塾には、北は北海道松前から南は九州宮崎まで日本全国から、長崎で蘭方医学を学んだ佐藤泰然の教えを乞うべく、諸藩の精鋭が集まってきた。ここで学んだ一千人近い塾生の多くが、その後地元で、また明治政府の諸機関で活躍することになる。現在の東京大学医学部や順天堂大学の礎となり、西洋医学を発展させていった。

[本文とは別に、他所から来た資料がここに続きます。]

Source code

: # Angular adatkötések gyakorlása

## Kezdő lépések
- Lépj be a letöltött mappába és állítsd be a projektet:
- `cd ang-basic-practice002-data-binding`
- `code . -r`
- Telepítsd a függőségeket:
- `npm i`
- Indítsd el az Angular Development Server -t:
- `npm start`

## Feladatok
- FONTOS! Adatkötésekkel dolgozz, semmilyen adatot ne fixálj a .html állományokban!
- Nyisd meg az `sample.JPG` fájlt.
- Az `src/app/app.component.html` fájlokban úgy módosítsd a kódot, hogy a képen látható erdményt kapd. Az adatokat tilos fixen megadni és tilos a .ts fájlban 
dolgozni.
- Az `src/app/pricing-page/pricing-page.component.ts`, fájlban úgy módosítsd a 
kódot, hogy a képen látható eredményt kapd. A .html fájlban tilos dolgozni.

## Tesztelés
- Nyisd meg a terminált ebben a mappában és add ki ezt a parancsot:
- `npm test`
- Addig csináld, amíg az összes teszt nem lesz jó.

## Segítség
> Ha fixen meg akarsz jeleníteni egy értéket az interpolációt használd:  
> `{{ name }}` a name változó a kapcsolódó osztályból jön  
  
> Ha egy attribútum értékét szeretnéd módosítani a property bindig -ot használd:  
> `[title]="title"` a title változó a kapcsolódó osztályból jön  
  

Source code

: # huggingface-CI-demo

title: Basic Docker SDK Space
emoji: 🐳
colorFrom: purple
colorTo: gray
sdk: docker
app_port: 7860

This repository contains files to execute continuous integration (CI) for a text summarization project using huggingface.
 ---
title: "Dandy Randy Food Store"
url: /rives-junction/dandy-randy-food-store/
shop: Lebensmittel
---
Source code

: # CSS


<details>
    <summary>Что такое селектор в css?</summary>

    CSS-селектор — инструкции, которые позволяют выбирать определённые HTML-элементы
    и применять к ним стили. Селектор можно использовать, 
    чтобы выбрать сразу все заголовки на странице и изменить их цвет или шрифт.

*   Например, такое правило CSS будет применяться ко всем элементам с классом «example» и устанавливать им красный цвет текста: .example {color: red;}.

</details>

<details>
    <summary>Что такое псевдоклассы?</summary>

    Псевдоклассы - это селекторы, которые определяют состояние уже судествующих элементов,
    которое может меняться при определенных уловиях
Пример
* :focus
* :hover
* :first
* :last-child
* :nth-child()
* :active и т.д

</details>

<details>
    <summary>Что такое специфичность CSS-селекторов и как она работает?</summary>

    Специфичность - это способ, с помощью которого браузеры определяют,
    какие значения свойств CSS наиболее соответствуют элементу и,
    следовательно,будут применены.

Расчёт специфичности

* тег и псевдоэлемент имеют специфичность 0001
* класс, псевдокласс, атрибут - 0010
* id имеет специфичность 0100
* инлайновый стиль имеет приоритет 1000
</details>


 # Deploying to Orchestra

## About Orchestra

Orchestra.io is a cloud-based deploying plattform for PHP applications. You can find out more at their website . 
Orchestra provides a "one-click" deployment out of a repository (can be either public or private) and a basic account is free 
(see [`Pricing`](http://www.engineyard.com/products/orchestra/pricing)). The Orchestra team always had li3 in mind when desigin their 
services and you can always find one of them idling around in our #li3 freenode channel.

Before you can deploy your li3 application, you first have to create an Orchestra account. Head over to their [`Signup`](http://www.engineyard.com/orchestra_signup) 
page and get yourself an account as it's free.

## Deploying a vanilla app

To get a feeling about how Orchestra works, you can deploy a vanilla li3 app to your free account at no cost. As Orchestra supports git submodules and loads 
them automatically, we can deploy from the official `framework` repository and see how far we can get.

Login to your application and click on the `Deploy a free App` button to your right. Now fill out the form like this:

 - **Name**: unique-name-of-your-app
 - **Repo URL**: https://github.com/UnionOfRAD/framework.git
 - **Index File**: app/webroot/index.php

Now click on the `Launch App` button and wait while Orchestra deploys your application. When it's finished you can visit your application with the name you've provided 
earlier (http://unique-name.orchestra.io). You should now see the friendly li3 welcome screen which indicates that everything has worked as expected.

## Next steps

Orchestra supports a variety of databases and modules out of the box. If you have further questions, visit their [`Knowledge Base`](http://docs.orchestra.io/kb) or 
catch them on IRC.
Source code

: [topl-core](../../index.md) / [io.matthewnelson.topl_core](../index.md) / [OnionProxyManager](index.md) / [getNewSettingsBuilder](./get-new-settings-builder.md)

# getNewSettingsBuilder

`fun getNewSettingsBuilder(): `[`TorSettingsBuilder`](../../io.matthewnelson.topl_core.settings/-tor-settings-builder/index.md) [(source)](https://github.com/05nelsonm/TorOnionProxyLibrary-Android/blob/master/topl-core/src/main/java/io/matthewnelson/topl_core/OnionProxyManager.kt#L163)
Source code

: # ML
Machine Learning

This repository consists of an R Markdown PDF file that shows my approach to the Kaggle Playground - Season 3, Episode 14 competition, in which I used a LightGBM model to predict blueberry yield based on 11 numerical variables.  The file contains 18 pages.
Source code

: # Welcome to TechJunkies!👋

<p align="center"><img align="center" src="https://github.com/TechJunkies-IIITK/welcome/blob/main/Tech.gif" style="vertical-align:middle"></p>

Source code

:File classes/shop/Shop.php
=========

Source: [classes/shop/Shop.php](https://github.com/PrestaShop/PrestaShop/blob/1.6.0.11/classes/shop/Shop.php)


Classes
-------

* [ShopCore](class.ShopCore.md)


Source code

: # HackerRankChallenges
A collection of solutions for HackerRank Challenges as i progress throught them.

泰三は、佐藤泰然の力強い声音を背中に、部屋から広い敷地内に出た。少し先に、患者が出入りしている養生所らしき建物が目に入った。外来と思われる人の多い広いスペースを横切り、奧へと進むと、医療器具が整然と収納されている部屋があった。さまざまな形の顕微鏡があり、近くでよく見ると、英語が印字されているもの、ドイツ語が印字されているものもある。レンズも回転させて数種類切り替えられる現代の光学顕微鏡とほぼ同じ機能を備えているようだが、こんなすばらしい顕微鏡で、細菌の概念もない時代に、一体何を観察していたのだろうかと、泰三は江戸時代の医学に思いを巡らした。
さらに泰三は、鋸や鑿に似たさまざまな形の手術用具らしき金属機器に目を奪われた。一体、どのように使うのだろうと、学生時代に見学した手術を思い浮かべた。それにしても、その時の器具に比べると、厚くて大きい。
研修病院では見たこともない、野犬の首に引っかけて手元の持ち手を引っ張って締め付ける道具にそっくりな器具があり、なんと子宮ポリープの茎を切断するドイツ製の「シャセニャック絞断器」というものだった。それにしても、子宮ポリープはどうやって見つけ出したのだろう。傍に「肛門拡張器」という肛門から差し込んで直腸を観察する筒状の金属器具があり、まさか、これを子宮頸部から差し込んで子宮内部を診たわけでもないだろうと思う一方、もしかしたら、まさに今、病棟でこれほど大きな器具が使われているのかもしれないと想像して、泰三は肩をすくめた。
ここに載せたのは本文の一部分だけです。